* _WHAT NEEDS TO BE DONE_
Scan the records for the word "first". Report each line where it occurs.

Dataset entries
============
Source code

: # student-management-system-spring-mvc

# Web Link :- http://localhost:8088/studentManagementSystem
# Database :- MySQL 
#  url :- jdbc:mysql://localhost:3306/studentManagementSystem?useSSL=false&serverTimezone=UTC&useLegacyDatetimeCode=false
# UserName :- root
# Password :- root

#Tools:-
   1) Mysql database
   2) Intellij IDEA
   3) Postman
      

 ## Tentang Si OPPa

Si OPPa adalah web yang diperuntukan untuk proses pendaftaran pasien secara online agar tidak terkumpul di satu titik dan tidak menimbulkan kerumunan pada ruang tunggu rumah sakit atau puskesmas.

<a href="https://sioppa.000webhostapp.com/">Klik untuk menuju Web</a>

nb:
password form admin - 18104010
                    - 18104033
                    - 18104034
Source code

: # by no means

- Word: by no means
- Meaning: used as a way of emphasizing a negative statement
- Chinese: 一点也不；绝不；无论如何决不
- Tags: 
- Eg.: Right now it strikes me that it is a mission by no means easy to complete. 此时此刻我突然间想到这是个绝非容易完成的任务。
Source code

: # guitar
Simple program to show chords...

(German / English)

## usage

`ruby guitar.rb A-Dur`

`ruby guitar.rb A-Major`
============
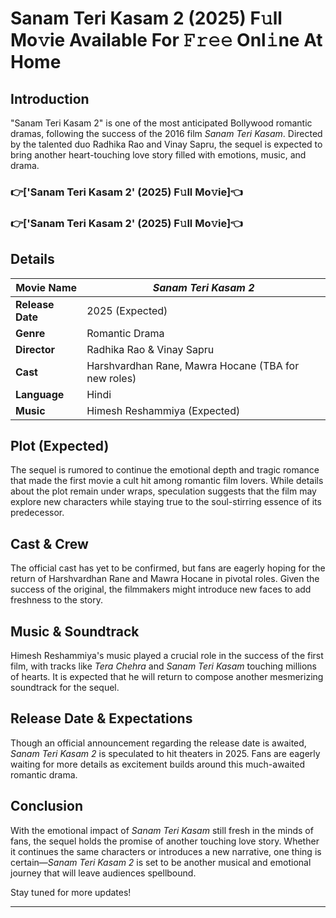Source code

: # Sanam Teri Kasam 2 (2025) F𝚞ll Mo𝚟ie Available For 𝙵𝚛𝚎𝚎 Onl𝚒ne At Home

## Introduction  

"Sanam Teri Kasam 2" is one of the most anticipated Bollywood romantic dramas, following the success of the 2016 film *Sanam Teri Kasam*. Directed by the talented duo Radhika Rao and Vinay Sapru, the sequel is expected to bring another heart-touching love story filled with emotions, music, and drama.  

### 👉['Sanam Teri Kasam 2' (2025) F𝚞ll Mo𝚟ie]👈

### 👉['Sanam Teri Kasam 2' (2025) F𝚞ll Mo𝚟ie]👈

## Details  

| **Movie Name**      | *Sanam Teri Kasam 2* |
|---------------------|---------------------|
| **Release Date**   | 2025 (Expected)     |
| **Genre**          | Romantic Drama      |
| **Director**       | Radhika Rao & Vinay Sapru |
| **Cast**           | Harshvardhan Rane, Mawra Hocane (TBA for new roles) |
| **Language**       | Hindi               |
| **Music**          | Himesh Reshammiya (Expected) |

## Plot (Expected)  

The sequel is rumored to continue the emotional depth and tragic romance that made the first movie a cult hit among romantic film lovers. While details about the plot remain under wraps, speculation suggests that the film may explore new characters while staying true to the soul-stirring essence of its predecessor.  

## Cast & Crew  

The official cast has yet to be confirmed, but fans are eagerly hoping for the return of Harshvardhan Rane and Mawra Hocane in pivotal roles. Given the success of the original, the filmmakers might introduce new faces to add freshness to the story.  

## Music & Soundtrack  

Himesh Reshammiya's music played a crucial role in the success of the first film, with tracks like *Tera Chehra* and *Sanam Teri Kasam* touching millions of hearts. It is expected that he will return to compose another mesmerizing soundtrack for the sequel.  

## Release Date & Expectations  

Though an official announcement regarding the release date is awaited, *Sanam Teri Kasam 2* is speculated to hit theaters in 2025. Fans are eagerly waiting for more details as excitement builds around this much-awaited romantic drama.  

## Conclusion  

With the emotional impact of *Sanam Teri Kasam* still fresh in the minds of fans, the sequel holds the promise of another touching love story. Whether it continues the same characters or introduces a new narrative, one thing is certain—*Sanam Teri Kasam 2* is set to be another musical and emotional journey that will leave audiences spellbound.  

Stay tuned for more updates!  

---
============
* _ANSWER TO THE PROBLEM_
The sequel is rumored to continue the emotional depth and tragic romance that made the first movie a cult hit among romantic film lovers. While details about the plot remain under wraps, speculation suggests that the film may explore new characters while staying true to the soul-stirring essence of its predecessor.  
Himesh Reshammiya's music played a crucial role in the success of the first film, with tracks like *Tera Chehra* and *Sanam Teri Kasam* touching millions of hearts. It is expected that he will return to compose another mesmerizing soundtrack for the sequel.  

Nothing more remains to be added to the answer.